Rondo of Blood is a nearly-perfect game that really didn't need to be messed with. Konami didn't let that stop them from doing it anyway, delivering a "remake" akin to what Capcom did with Mega Man: Powered Up - the same basic level structure and gameplay, but "modernized" graphics (polygons that look barely better than PS1 standard) and "remixed" music (farting up what were already excellent tunes in their original form.)

This was a 2007 release, and nearly all of the team that worked on the original back in 1994 was long gone from Konami by that point. That 1994 team represented the last wave of the Golden Age of Konami; they'd built numerous 2D platformers before, and Rondo was a masterfully polished swan-song for the series before it moved on to the Metroidvania style (and before games in general abandoned detailed hand-drawn sprite art for the sort of ugly-ass polygons the remake offers up.) The PSP incarnation seems to suffer from the same problem that Mega Man: Powered Up did; when you inflate the size of the characters to accomodate 3D models, you throw off what was originally a very intricate balance created by people who were masters at their craft. Without that same level of mastery present in rebalancing all the level elements, the remake does not come out for the better.

I haven't played Rondo in about three years now, so I expected a bit of rust coming back. When I got slaughtered and had amazing trouble progressing in the remake, that was what I chalked it up to initially. Until I unlocked the original Rondo, and made it to level 5 with Richter on one credit on my first go, then beat the game easily on one credit with Maria on the next. Yeah, some of that may be lingering muscle memory, but I was able to take careful note of the differences after playing them so closely back-to-back, and from a level design standpoint the remake is just markedly shoddier.

And on the subject of unlocking - I can understand asking the player to unlock the original Rondo. You're trying to pimp the remake, after all (as misguided as it may be.) Having them unlock Symphony of the Night, on the other hand, is a much stranger choice. Its inclusion was probably a bigger draw for sales than the remake of Rondo. Granted, neither game is overly hard to get to, being in levels 3' and 4 respectively. For a completely new player it could still take a few hours of painful gameplay to stumble into them, however.

Before we move on to SotN, once you do unlock the original Rondo, I'm pleased to report that it has been faithfully emulated ... with the sole issue of being crammed into only in 2/3 of the screen for some reason.

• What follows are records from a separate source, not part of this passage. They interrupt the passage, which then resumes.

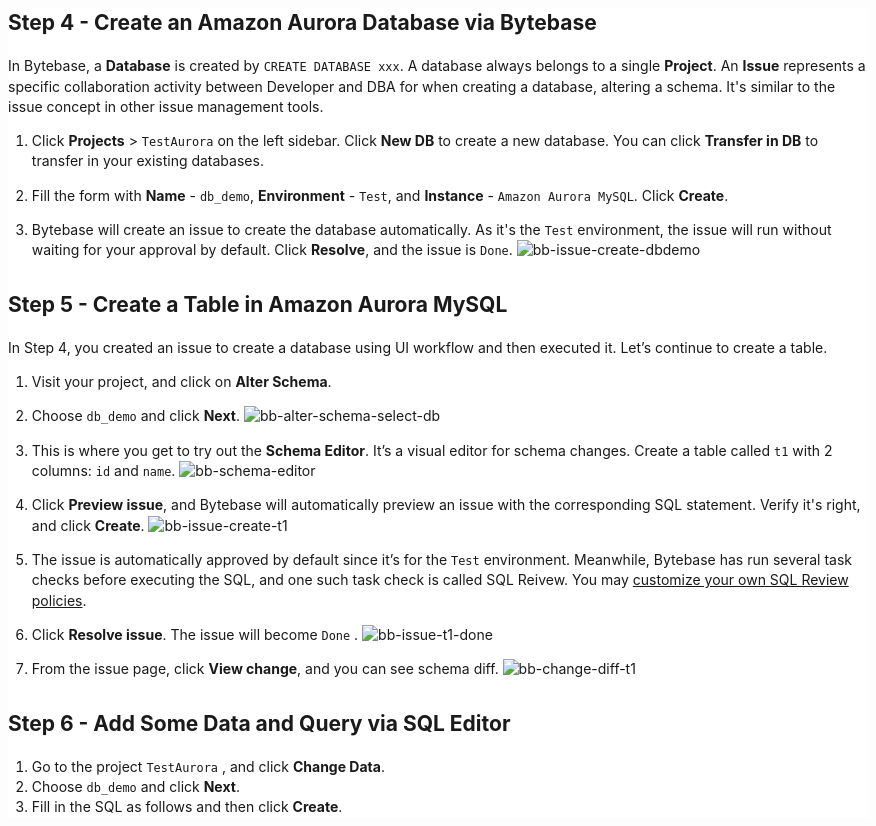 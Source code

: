 ## Step 4 - Create an Amazon Aurora Database via Bytebase

In Bytebase, a **Database** is created by `CREATE DATABASE xxx`. A database always belongs to a single **Project**. An **Issue** represents a specific collaboration activity between Developer and DBA for when creating a database, altering a schema. It's similar to the issue concept in other issue management tools.

1. Click **Projects** > `TestAurora` on the left sidebar. Click **New DB** to create a new database. You can click **Transfer in DB** to transfer in your existing databases.

2. Fill the form with **Name** - `db_demo`, **Environment** - `Test`, and **Instance** - `Amazon Aurora MySQL`. Click **Create**.

3. Bytebase will create an issue to create the database automatically. As it's the `Test` environment, the issue will run without waiting for your approval by default. Click **Resolve**, and the issue is `Done`.
   ![bb-issue-create-dbdemo](/content/docs/tutorials/beginner/database-change-management-using-bytebase-cloud/bb-issue-create-dbdemo.webp)

## Step 5 - Create a Table in Amazon Aurora MySQL

In Step 4, you created an issue to create a database using UI workflow and then executed it. Let’s continue to create a table.

1. Visit your project, and click on **Alter Schema**.

2. Choose `db_demo` and click **Next**.
   ![bb-alter-schema-select-db](/content/docs/tutorials/beginner/database-change-management-using-bytebase-cloud/bb-alter-schema-select-db.webp)

3. This is where you get to try out the **Schema Editor**. It’s a visual editor for schema changes. Create a table called `t1` with 2 columns: `id` and `name`.
   ![bb-schema-editor](/content/docs/tutorials/beginner/database-change-management-using-bytebase-cloud/bb-schema-editor.webp)

4. Click **Preview issue**, and Bytebase will automatically preview an issue with the corresponding SQL statement. Verify it's right, and click **Create**.
   ![bb-issue-create-t1](/content/docs/tutorials/beginner/database-change-management-using-bytebase-cloud/bb-issue-create-t1.webp)

5. The issue is automatically approved by default since it’s for the `Test` environment. Meanwhile, Bytebase has run several task checks before executing the SQL, and one such task check is called SQL Reivew. You may [customize your own SQL Review policies](/docs/sql-review/review-policy/overview).

6. Click **Resolve issue**. The issue will become `Done` .
   ![bb-issue-t1-done](/content/docs/tutorials/beginner/database-change-management-using-bytebase-cloud/bb-issue-t1-done.webp)

7. From the issue page, click **View change**, and you can see schema diff.
   ![bb-change-diff-t1](/content/docs/tutorials/beginner/database-change-management-using-bytebase-cloud/bb-change-diff-t1.webp)

## Step 6 - Add Some Data and Query via SQL Editor

1. Go to the project `TestAurora` , and click **Change Data**.
2. Choose `db_demo` and click **Next**.
3. Fill in the SQL as follows and then click **Create**.
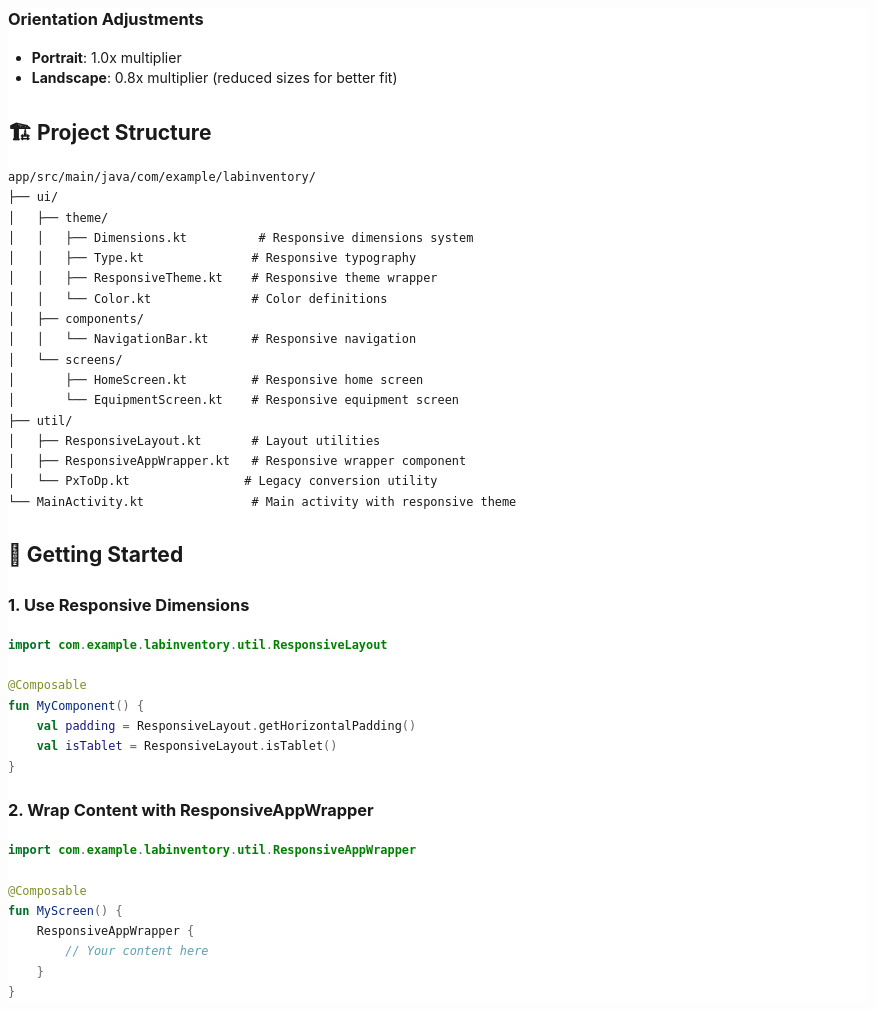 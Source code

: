 ### Orientation Adjustments
- **Portrait**: 1.0x multiplier
- **Landscape**: 0.8x multiplier (reduced sizes for better fit)

## 🏗️ Project Structure

```
app/src/main/java/com/example/labinventory/
├── ui/
│   ├── theme/
│   │   ├── Dimensions.kt          # Responsive dimensions system
│   │   ├── Type.kt               # Responsive typography
│   │   ├── ResponsiveTheme.kt    # Responsive theme wrapper
│   │   └── Color.kt              # Color definitions
│   ├── components/
│   │   └── NavigationBar.kt      # Responsive navigation
│   └── screens/
│       ├── HomeScreen.kt         # Responsive home screen
│       └── EquipmentScreen.kt    # Responsive equipment screen
├── util/
│   ├── ResponsiveLayout.kt       # Layout utilities
│   ├── ResponsiveAppWrapper.kt   # Responsive wrapper component
│   └── PxToDp.kt                # Legacy conversion utility
└── MainActivity.kt               # Main activity with responsive theme
```

## 🚀 Getting Started

### 1. Use Responsive Dimensions
```kotlin
import com.example.labinventory.util.ResponsiveLayout

@Composable
fun MyComponent() {
    val padding = ResponsiveLayout.getHorizontalPadding()
    val isTablet = ResponsiveLayout.isTablet()
}
```

### 2. Wrap Content with ResponsiveAppWrapper
```kotlin
import com.example.labinventory.util.ResponsiveAppWrapper

@Composable
fun MyScreen() {
    ResponsiveAppWrapper {
        // Your content here
    }
}
```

The PSP has a decent screen for a handheld, but there's still not a lot of real estate there to give up.

SotN is just as well-emulated as original Rondo is, aside from some odd flickering when the game shifts between different scenes (like from cinema to save screen, then save screen to gameplay.) Unfortunately, like Rondo, the screen is also condensed. It's a little bigger, giving you roughly 3/4 of the screen this time, but still. The only other issue is that they re-did the English voice acting. It's technically better written and more competent, but the festival of cheesy lines and hammy delivery that many fans loved ("DIE YOU MONSTER! PERHAPS THE SAME COULD BE SAID OF ALL RELIGIONS!") is completely gone now.

I'm giving it a 4/5 based solely on delivering fully functional ports of Rondo and SotN, since they're both 5/5 games, albeit with the screen significantly shrunk here. They're hardly the optimal versions though, and the Rondo remake that the package chiefly sells itself on it pretty much pointless.